Activity ▸
List each line of the data that holds the word "console".

Task data ▸
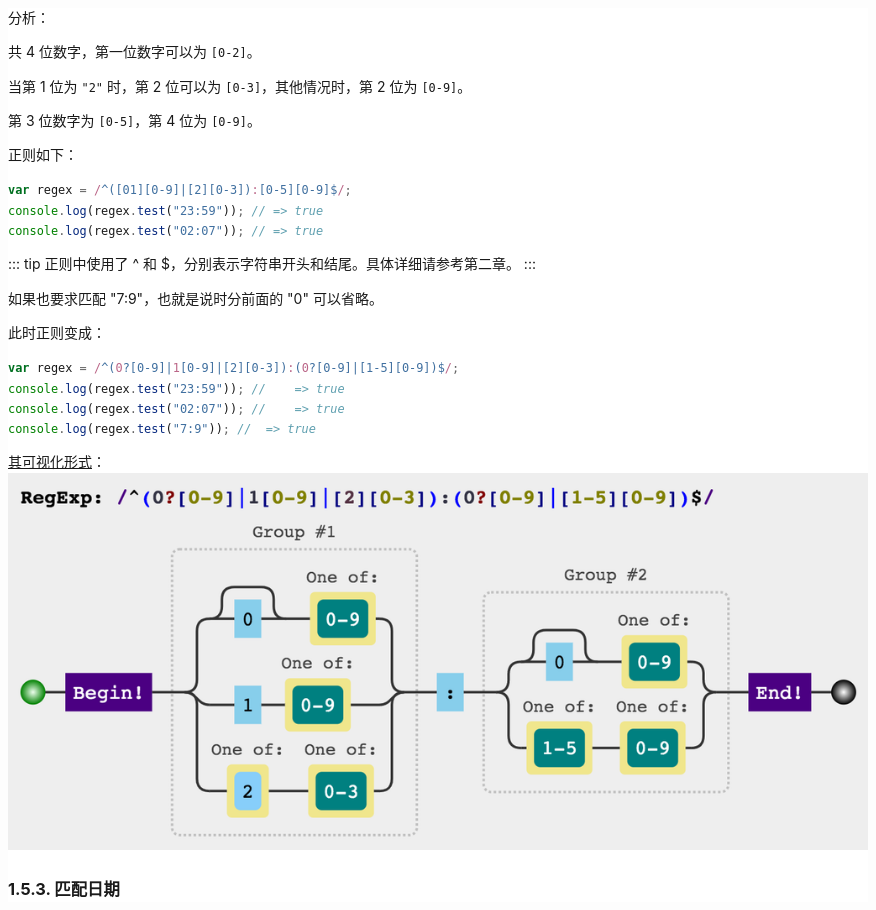 分析：

共 4 位数字，第一位数字可以为 `[0-2]`。

当第 1 位为 `"2"` 时，第 2 位可以为 `[0-3]`，其他情况时，第 2 位为 `[0-9]`。

第 3 位数字为 `[0-5]`，第 4 位为 `[0-9]`。

正则如下：

```js
var regex = /^([01][0-9]|[2][0-3]):[0-5][0-9]$/;
console.log(regex.test("23:59")); // => true
console.log(regex.test("02:07")); // => true
```

::: tip
正则中使用了 ^ 和 $，分别表示字符串开头和结尾。具体详细请参考第二章。
:::

如果也要求匹配 "7:9"，也就是说时分前面的 "0" 可以省略。

此时正则变成：

```js
var regex = /^(0?[0-9]|1[0-9]|[2][0-3]):(0?[0-9]|[1-5][0-9])$/;
console.log(regex.test("23:59")); //	=> true
console.log(regex.test("02:07")); //	=> true
console.log(regex.test("7:9")); //	=> true
```

[其可视化形式](<https://jex.im/regulex/#!cmd=export&flags=&re=%5E(0%3F%5B0-9%5D%7C1%5B0-9%5D%7C%5B2%5D%5B0-3%5D)%3A(0%3F%5B0-9%5D%7C%5B1-5%5D%5B0-9%5D)%24>)：
![1.5.2](/assets/1.5.2.png)

### 1.5.3. 匹配日期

Response for this exercise ▸
console.log(regex.test("23:59")); // => true
console.log(regex.test("02:07")); // => true
console.log(regex.test("23:59")); //	=> true
console.log(regex.test("02:07")); //	=> true
console.log(regex.test("7:9")); //	=> true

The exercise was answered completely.